## Try it:
Print verbatim the opening line of the material and every subsequent line through the one containing "Most developers use".

## Data records:

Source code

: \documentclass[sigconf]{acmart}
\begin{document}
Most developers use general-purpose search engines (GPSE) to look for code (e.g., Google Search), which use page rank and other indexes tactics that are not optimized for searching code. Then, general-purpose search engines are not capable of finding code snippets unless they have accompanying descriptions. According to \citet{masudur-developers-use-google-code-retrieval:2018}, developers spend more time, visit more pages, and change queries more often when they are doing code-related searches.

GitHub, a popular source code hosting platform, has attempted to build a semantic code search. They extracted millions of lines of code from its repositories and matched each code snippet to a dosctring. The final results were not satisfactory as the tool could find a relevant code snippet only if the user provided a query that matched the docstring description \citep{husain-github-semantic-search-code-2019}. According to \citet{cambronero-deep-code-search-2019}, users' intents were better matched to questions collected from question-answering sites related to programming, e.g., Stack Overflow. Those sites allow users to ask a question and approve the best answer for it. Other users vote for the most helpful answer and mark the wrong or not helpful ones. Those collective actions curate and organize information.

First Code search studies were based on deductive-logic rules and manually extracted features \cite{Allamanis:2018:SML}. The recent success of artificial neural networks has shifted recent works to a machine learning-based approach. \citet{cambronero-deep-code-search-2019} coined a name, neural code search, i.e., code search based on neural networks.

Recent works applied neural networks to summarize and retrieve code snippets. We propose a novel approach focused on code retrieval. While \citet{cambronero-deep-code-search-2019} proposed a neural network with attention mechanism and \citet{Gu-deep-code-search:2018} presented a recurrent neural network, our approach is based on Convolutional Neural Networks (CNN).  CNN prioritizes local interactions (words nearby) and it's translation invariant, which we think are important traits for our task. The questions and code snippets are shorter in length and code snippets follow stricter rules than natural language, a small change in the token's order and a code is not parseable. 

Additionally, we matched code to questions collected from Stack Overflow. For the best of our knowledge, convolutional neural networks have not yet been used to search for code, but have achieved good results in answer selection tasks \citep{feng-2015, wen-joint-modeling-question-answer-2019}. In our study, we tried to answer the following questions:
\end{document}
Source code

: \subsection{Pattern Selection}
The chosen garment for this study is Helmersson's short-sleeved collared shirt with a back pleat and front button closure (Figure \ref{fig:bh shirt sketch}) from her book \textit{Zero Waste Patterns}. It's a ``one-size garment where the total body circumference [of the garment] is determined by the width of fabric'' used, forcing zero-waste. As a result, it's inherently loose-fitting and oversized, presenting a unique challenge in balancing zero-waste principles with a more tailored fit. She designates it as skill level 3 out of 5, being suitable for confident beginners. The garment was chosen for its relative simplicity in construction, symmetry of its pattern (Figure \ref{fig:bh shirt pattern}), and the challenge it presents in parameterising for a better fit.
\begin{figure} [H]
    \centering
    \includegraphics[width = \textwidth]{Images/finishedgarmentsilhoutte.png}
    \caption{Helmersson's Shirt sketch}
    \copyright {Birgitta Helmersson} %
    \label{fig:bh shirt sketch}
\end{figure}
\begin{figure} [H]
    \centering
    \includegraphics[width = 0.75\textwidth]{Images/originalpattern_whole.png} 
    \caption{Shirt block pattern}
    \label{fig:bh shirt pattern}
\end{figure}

## Task answer:
Source code

: \documentclass[sigconf]{acmart}
\begin{document}
Most developers use general-purpose search engines (GPSE) to look for code (e.g., Google Search), which use page rank and other indexes tactics that are not optimized for searching code. Then, general-purpose search engines are not capable of finding code snippets unless they have accompanying descriptions. According to \citet{masudur-developers-use-google-code-retrieval:2018}, developers spend more time, visit more pages, and change queries more often when they are doing code-related searches.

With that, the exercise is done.